Bob's Comments: This all sounds good. The first general comment is that if the simulator is deterministic, then the order in which aircraft move is determined by the scheduler. The only time the agent might change the order of aircraft movement is if there is uncertainty on the simulation side (i.e. in the world). The agent of course determines velocity and acceleration, but again if there is no uncertainty then there is a fixed speed for each movement. (Of course, for the scheduler to predict accurately how a deterministic world will change over time it must know what these fixed speeds for each movement are.)
Let's look at the intersection model. Again, if there is a deterministic world, then the scheduler can always predict how the world will change.
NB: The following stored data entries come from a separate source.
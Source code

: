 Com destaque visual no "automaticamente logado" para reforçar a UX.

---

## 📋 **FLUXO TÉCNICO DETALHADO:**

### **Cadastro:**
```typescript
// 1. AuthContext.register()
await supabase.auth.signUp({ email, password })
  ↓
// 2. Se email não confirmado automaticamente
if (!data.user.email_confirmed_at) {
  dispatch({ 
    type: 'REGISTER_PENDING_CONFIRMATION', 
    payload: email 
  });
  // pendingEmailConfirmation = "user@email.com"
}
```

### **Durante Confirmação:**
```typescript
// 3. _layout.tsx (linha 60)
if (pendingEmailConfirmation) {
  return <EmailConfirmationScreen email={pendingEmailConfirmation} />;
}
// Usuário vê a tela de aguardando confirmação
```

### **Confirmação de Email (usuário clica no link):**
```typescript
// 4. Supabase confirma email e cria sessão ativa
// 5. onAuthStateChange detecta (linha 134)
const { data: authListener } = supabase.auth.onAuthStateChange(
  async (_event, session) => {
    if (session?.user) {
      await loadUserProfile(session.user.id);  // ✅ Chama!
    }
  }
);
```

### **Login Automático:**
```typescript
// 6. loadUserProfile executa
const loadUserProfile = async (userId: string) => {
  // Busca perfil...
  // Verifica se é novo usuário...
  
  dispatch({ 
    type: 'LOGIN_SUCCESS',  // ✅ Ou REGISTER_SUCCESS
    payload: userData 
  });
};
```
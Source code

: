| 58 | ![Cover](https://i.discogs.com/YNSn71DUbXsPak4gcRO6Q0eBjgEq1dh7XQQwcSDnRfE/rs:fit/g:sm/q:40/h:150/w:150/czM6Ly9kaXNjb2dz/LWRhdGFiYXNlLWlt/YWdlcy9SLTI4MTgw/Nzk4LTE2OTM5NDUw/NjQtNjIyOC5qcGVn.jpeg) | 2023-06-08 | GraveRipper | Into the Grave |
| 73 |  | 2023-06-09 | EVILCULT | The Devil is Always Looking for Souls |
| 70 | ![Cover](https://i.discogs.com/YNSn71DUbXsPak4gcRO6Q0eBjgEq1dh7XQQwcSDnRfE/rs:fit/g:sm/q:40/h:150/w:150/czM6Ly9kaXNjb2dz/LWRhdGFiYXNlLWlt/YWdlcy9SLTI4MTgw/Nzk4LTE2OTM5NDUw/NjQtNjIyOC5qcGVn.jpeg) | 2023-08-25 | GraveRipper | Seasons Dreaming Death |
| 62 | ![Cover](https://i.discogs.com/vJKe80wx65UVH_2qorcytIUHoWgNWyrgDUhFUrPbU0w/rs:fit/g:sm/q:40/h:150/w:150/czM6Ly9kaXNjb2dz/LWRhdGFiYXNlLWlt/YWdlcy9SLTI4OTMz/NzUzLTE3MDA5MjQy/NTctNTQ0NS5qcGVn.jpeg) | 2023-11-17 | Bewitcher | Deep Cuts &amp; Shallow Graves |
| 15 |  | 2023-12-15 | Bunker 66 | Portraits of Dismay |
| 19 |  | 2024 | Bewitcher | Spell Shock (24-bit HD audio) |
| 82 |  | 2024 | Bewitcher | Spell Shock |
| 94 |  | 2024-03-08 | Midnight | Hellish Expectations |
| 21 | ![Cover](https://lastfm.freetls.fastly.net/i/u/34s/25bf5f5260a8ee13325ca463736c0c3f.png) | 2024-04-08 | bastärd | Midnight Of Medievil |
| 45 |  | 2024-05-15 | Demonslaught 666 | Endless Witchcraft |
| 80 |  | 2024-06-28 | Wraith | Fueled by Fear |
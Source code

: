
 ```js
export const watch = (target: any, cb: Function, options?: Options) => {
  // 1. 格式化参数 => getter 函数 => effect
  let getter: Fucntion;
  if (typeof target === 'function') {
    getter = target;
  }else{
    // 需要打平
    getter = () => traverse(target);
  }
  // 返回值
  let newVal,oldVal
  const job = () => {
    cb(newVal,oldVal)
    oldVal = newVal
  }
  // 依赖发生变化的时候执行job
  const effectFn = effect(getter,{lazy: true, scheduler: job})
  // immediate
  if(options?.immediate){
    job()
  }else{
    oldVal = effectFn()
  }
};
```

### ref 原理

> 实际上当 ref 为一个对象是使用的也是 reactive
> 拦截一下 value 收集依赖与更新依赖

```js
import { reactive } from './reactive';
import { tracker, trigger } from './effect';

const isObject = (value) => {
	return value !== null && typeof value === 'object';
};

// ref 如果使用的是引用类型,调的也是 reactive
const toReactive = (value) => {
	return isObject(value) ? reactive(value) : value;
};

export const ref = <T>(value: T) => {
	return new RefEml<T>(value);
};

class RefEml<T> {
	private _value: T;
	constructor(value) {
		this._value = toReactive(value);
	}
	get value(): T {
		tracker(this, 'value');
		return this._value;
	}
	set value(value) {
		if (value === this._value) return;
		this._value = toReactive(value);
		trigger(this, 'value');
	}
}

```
The scheduler should be able to say "Aircraft 1 should wait 5 minutes until after aircraft 2 crosses the intersection before it enters the intersection" and this should be what happens. Now let's assume uncertainty in the world for this simple case. First, let's assume that an agent can't change the order of aircraft on the taxiway. Then every decision will be made by Aircraft 1 to respond to aircraft 2's movement. If aircraft 2 crosses the intersection earlier than expected, then aircraft 1 will wait for a shorter period of time before it moves. If aircraft 2 crosses the intersection later than expected, then aircraft 1 will wait for a longer period of time. Also, if aircraft 1 gets to the intersection earlier than expected, then it will need to wait longer for aircraft 2 to pass the intersection. Finally, if aircraft 1 gets to the intersection later than expected, then it might be able to wait less time because aircraft 2 might already be crossing.
Finally, a more sophisticated agent model might allow agents to change their ordering. For example, let's support aircraft 2 is very late arriving to the intersection. Then agent 1 might say: I can enter the intersection safely before agent 2 so I will do so. I think what happens in the real world is that the scheduler will notice the delay and will tell the pilot of aircraft 1 to go ahead. We should discuss this case further.